Sunday, September 22, 2019

On forgiving you: an open letter

Seventy times seven. That is how many times we are to forgive someone. I have always thought that meant 490 different offenses of different kinds or even 490 incidences of the same offense, but today I see it very differently.

He wasn't commanding us to keep a tally. This wasn't for the sake of myriad different things or innumerable occurrences of it. It was for one offense. Forgive them for that one incident of the one offense 490+ times? Why would there ever be a necessity for something like that? But the longer I spend on this big green ball (the part where I stand is green - I don't live in the blue), the more I learn that forgiving isn't an event.

It is a practice. It is a process. That is why a person would need to offer forgiveness almost 500 times for one thing happening once.

But rarely, when people are close, does there ever only be one offense one time. And we know with you and I that there was so much more than that. There was so much more.

Really, it's pretty true that no one will really know what it was like when it was just me and you together. No amount of effort in description will ever be the same as actually having been there. That's just something that me and you and God know, but we do know. We know so well, and I don't think we will ever forget it.

There are some things I can know because I have lived it. No ones interpretation or evaluation or opinion can ever change what I know I lived with me and you - the relationship that was just us. There is nothing that can change it from being true forever, and there is nothing that can change that it happened. Because that is just how truth goes.

I have grappled with the things I know - the things I lived that I know are true and real. I need you to know that God has healed me so much. God has helped me sort out so much of it, and He doesn't look like He has any interest in cutting that healing short any time soon.

God and I have walked back down almost every single step of the road of the journey that you and I shared during the time we told everyone we were friends. We have walked through the valley of the shadow of death. He has held my hand as I choked on my own tears remembering how bad I hurt down to the depths of every part of who I am.

He is still helping me figure out just where to put each little moment, and I need you to know that He is making it into something beautiful. I need you to know that you didn't ruin anything. There were moments that sure looked like ruining me was something you wanted very much. You made every exhibition that would lead anyone to believe that that is what you wanted. I need you to know that God kept that from happening, and He is slowly but surely taking every moment of hurt that you intentionally caused, and He is making it into something so wonderful that now, I just keep pinching myself that this is the life I get to have.

There are some things I don't know, and honestly, that has always been the hardest part. Why? Why did you do all these things to me? What did I ever do to make you want to hurt me so deeply and to make an effort to make the mark as permanently as you could? Why did you choose to do all of this when we told everyone that we were the kind of friends that were best. You were my favorite friend in the whole world, and you told everyone I was yours. Why would you want to hurt me and to do it continually?

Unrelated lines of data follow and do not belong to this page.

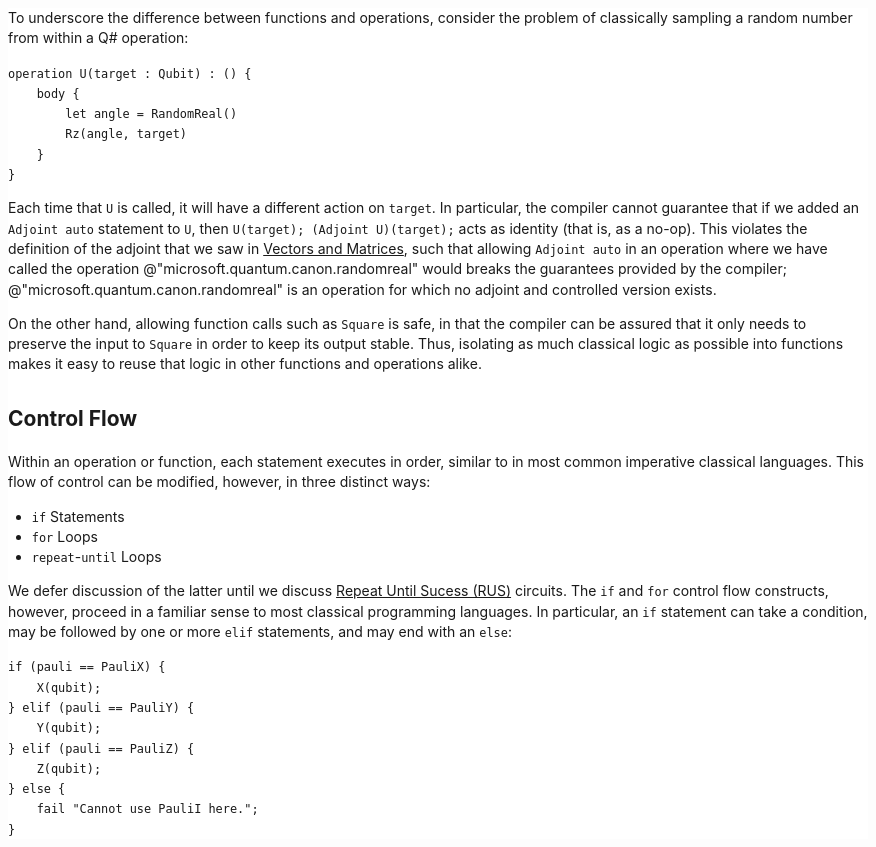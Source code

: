 To underscore the difference between functions and operations, consider the problem of classically sampling a random number from within a Q# operation:

```qsharp
operation U(target : Qubit) : () {
    body {
        let angle = RandomReal()
        Rz(angle, target)
    }
}
```

Each time that `U` is called, it will have a different action on `target`.
In particular, the compiler cannot guarantee that if we added an `Adjoint auto` statement to `U`, then `U(target); (Adjoint U)(target);` acts as identity (that is, as a no-op).
This violates the definition of the adjoint that we saw in [Vectors and Matrices](quantum-concepts-2-VectorsMatrices.md), such that allowing `Adjoint auto` in an operation where we have called the operation @"microsoft.quantum.canon.randomreal" would breaks the guarantees provided by the compiler; @"microsoft.quantum.canon.randomreal" is an operation for which no adjoint and controlled version exists. 

On the other hand, allowing function calls such as `Square` is safe, in that the compiler can be assured that it only needs to preserve the input to `Square` in order to keep its output stable.
Thus, isolating as much classical logic as possible into functions makes it easy to reuse that logic in other functions and operations alike.

## Control Flow ##

Within an operation or function, each statement executes in order, similar to in most common imperative classical languages.
This flow of control can be modified, however, in three distinct ways:

- `if` Statements
- `for` Loops
- `repeat`-`until` Loops

We defer discussion of the latter until we discuss [Repeat Until Sucess (RUS)](xref:microsoft.quantum.techniques.working) circuits.
The `if` and `for` control flow constructs, however, proceed in a familiar sense to most classical programming languages.
In particular, an `if` statement can take a condition, may be followed by one or more `elif` statements, and may end with an `else`:

```qsharp
if (pauli == PauliX) {
    X(qubit);
} elif (pauli == PauliY) {
    Y(qubit);
} elif (pauli == PauliZ) {
    Z(qubit);
} else {
    fail "Cannot use PauliI here.";
}
```
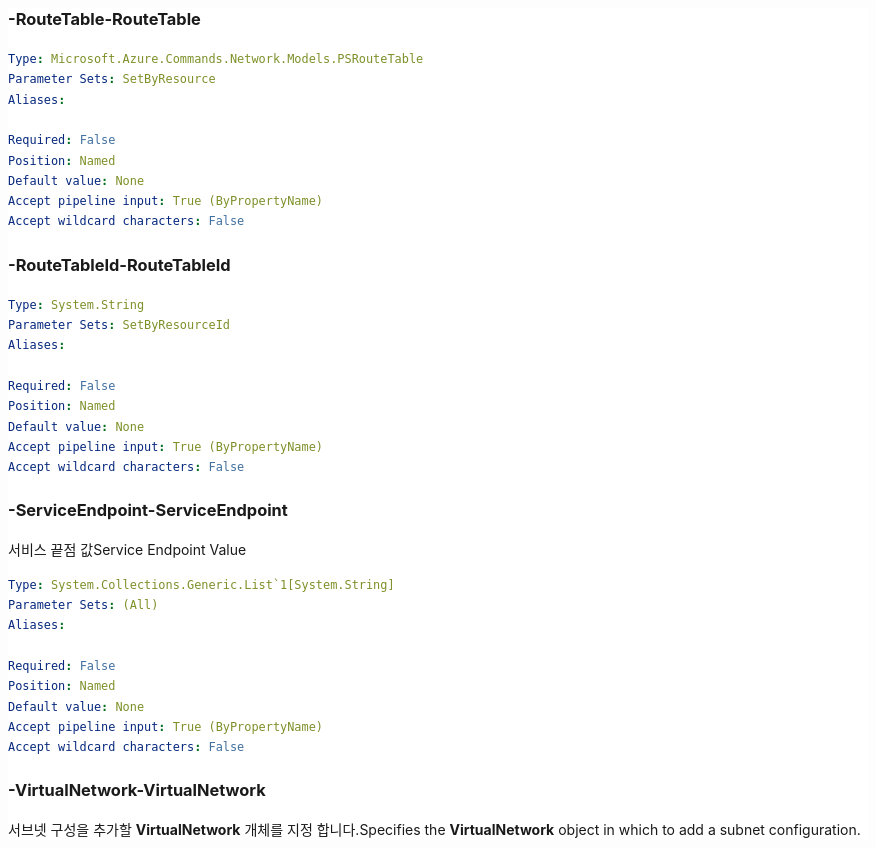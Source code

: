 ### <span data-ttu-id="2969f-125">-RouteTable</span><span class="sxs-lookup"><span data-stu-id="2969f-125">-RouteTable</span></span>
```yaml
Type: Microsoft.Azure.Commands.Network.Models.PSRouteTable
Parameter Sets: SetByResource
Aliases: 

Required: False
Position: Named
Default value: None
Accept pipeline input: True (ByPropertyName)
Accept wildcard characters: False
```

### <span data-ttu-id="2969f-126">-RouteTableId</span><span class="sxs-lookup"><span data-stu-id="2969f-126">-RouteTableId</span></span>
```yaml
Type: System.String
Parameter Sets: SetByResourceId
Aliases: 

Required: False
Position: Named
Default value: None
Accept pipeline input: True (ByPropertyName)
Accept wildcard characters: False
```

### <span data-ttu-id="2969f-127">-ServiceEndpoint</span><span class="sxs-lookup"><span data-stu-id="2969f-127">-ServiceEndpoint</span></span>
<span data-ttu-id="2969f-128">서비스 끝점 값</span><span class="sxs-lookup"><span data-stu-id="2969f-128">Service Endpoint Value</span></span>

```yaml
Type: System.Collections.Generic.List`1[System.String]
Parameter Sets: (All)
Aliases: 

Required: False
Position: Named
Default value: None
Accept pipeline input: True (ByPropertyName)
Accept wildcard characters: False
```

### <span data-ttu-id="2969f-129">-VirtualNetwork</span><span class="sxs-lookup"><span data-stu-id="2969f-129">-VirtualNetwork</span></span>
<span data-ttu-id="2969f-130">서브넷 구성을 추가할 **VirtualNetwork** 개체를 지정 합니다.</span><span class="sxs-lookup"><span data-stu-id="2969f-130">Specifies the **VirtualNetwork** object in which to add a subnet configuration.</span></span>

It has been very confusing to live this. It has been very confusing and very painful to live this and to have these questions, but I need you to know that today, God gave me my answer to all of them - the question impregnating every moment of these hurts.

The answer is this: it doesn't matter. Will you read that again? It doesn't matter to me anymore. Today, I fully forgive you. And this has been a process because this is most assuredly not the first time that my heart took the broken pieces of you and me to God and asked Him to sort it all out and to just hand all of this to Him. I need you to know that too, okay? I need you to know that I have already forgiven you 490 times for each singular incident. My heart has already offered this to you, and God has just done miraculous things in my heart to help me go deeper and deeper into my soul to some of those moments that hurt the most or the ones that are the freshest.

I need you to know that you have been having forgiveness for a long time, and my prayer is that this fact offers you some kind of relief. I don't know all the why's, but I know that people don't do those things unless they're hurting really badly. We do things when we're hurting, and God told me that I am to forgive you. And I have.

But today it goes a little deeper and will last a little longer. Today, this forgiveness is more permanent that all the others before today.

This one sets us free. This is the one where I totally stop trying to find answers to questions I can't ask you. This is the one where I lay all that pain to final rest and I go to the God of heaven and again ask that He bless your life and show you Himself in a way that will heal you too. Because I want that for you. I have always wanted that for you. So many tears and so many nights of remembering what it was like to be close just wishing you could get a glimpse of what the world looks like outside of all the hurt. I want that for you.

Some day, you will cross my mind, and I will realize you haven't come and gone in a very long time. That day looks like its soon, honestly. The space between when we were friends and the page of this calendar is a pretty wide expanse, and, like I said, God has helped me do all this healing and has given me a life without you in it.

That's why I'm writing you this letter. I don't know where in the world you are exactly at this moment. I don't know that you will ever even see this, but in the off chance you do, this is just something that I wanted you to know and this was the only way I could offer it to you.

Thank you. Thank you for all the happy moments we shared during our friendship. Thank you for all the good things. I WILL always hold those in my arms really tight. But I need you to know - about all the bad...I forgive you, okay?

I do.

May this letter find you well. May you be living prosperity and abundance and a happiness that is the envy of all who know you. May you see God in a way that makes heaven feel closer than earth could ever feel, and may you live long days surrounded by the ones you love.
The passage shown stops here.